The results in Table 3 further highlight the relation between the selected cut points and the screening accuracy in predicting risk on the SESAT by way of screening indices. As previously discussed, it was important to strike a balance in the trade-off of index strength when selecting the most appropriate cut point. When administering any fewer than all 26 letters, the sensitivity values were well below the .90 or .80 threshold. Conversely, specificity only reached levels of .80 or greater when a cut point of 5, 10, or 15 letters were used. Negative predictive power remained relatively stable across all cut points, ranging from .71 for 5 letters to .89 for 26 letters, while somewhat more variable for positive predictive power, ranging from .46 for 26 letters to .76 for 5 letters. The overall correct classification index was fairly consistent in magnitude for the cut points of 5 to 20 (range = .72–.77), but dropped to .60 when all 26 letters were used. From these screening index results, it appeared that a cut-off score of 15 letters would be the most appropriate in predicting risk on the SESAT and provided the greatest balance across the five indices.

Table 3.

Screening Accuracy of Letter Clusters

Letter Cut
Points
SE SP NPP PPP OCC
5 .27 .95 .71 .76 .72
10 .36 .93 .73 .73 .73
15 .55 .88 .79 .72 .77
20 .63 .78 .80 .60 .73
26 .90 .43 .89 .46 .60

Note. SE = Sensitivity, SP = Specificity, NPP = Negative Predictive Power, PPP = Positive Predictive Power, OCC = Overall Correct Classification.

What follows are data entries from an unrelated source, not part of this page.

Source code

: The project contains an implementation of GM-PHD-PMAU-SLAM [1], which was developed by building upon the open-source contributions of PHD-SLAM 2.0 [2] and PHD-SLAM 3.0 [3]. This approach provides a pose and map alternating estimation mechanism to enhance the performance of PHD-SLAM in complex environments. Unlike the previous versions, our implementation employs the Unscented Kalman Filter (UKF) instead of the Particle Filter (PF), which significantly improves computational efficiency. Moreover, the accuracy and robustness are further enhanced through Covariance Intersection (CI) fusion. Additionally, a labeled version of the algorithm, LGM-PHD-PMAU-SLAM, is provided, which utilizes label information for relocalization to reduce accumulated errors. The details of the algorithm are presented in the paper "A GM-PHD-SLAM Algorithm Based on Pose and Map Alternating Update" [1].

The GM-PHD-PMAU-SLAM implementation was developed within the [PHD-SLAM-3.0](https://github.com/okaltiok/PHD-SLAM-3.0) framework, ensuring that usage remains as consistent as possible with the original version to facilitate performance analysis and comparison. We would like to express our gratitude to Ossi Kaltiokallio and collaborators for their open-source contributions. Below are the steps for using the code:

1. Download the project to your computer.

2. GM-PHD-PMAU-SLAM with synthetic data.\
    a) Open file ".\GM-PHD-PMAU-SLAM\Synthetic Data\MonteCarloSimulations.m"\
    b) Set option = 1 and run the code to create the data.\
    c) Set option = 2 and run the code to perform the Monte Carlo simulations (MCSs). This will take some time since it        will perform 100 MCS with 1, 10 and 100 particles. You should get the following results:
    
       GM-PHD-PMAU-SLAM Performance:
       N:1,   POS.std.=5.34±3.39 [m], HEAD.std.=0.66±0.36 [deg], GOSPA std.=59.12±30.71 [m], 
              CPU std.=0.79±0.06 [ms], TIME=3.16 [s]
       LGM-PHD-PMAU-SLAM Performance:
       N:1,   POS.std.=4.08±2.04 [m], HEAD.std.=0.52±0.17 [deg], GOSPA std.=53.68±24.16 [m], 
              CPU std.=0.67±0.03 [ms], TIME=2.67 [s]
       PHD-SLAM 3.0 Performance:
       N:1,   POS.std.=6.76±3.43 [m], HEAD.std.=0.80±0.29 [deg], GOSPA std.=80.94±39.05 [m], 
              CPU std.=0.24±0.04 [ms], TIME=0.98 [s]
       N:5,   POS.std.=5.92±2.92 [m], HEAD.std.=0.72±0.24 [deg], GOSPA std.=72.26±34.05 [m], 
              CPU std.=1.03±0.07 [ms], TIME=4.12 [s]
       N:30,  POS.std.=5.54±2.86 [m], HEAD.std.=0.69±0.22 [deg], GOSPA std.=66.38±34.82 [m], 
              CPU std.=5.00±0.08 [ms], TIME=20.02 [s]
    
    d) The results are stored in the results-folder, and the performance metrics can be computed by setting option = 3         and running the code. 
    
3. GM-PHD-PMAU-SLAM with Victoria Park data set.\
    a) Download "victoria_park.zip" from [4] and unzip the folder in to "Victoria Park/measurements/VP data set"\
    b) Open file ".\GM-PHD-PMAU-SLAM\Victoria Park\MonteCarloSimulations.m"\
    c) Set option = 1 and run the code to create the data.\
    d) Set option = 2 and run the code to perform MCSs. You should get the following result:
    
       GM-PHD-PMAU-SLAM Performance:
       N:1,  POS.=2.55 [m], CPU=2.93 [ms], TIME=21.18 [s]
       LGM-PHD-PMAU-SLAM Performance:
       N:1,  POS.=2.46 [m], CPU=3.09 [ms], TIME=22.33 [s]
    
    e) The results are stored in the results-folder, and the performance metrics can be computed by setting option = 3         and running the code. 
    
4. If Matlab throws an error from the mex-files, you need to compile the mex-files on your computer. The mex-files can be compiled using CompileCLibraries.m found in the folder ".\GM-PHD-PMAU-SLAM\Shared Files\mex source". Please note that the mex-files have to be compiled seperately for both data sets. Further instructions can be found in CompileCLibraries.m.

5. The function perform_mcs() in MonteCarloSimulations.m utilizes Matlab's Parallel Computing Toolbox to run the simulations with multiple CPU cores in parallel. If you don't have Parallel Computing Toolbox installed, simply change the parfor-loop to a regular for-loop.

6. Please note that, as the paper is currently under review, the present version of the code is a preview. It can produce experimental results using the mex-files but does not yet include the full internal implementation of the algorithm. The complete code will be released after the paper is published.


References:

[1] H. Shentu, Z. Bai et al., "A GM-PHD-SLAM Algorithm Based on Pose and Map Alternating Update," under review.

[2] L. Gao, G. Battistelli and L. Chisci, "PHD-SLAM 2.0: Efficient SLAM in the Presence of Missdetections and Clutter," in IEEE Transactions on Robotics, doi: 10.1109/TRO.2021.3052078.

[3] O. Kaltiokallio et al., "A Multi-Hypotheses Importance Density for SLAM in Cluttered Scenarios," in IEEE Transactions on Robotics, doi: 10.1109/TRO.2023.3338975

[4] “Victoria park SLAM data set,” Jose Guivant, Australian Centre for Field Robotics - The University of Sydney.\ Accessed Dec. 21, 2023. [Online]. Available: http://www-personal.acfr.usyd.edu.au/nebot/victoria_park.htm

However, to comprehensively determine which cut point would be most appropriate, the descriptive statistics of the proportion correct by demographic subgroups (Table 4) and the results from the differential accuracy analysis (Table 5) were used. When examining the drop-offs in the proportion correct in Table 4, it appeared that the 15-letter cut point provided the best balance in drop-off. Although there is no established rule for an optimum level of difficulty, a cut point at 15 letters appears to have reasonable ease for many demographic groups. The exception is for Latino students and ELL students, who had a success rate of 38% and 42%, respectively, when 15 letters were used. Moreover, the results from the series of logistic regressions (Table 5) suggested that no differential bias was observed in the prediction of risk on SESAT for any subgroup.

Table 4.

Proportion of Individuals by Subgroup Performing At or Above Selected Letter Cut Points

Gender
Race
Lunch Status
Language Status
Letter Cut
Points
Male Female White Black Latino FRL Non-FRL ELL Non-ELL
5 85 94 94 91 66 87 88 63 92
10 78 90 92 86 53 79 84 53 88
15 67 84 85 77 38 67 77 42 79
20 59 73 75 70 25 57 68 26 71
26 30 37 43 32 12 23 35 16 36

Note. FRL = Student is eligible for Free or Reduced-Price Lunch; ELL = English Language Learner.

Table 5.

F-Statistic for the Interaction Term in Detecting Differential Accuracy

Letter Cut
Points
Gender Race Lunch
Status
Language
Status
5 0.84 0.30 0.71 0.89
10 0.26 0.62 0.30 0.02
15 0.28 2.22 0.60 0.02
20 0.28 1.21 1.44 0.22
26 0.28 0.68 0.21 0.91

Note. p = ns for all F-statistic estimates.

DISCUSSION

The present study examined whether a hierarchical scale existed in a letter-name knowledge test, and if so, whether there is a difference in screening accuracy between a reduced set of letters and a full set of letters. A stochastic Mokken scale analysis and ROC curves were used for the former and latter, respectively. Results demonstrated that a hierarchical scale existed among items in a letter-name identification test and that only one scale was extracted. This finding was not surprising given the recent evidence regarding letter names as a unidimensional construct (Foorman, Torgesen, Crawford, & Petscher, 2009).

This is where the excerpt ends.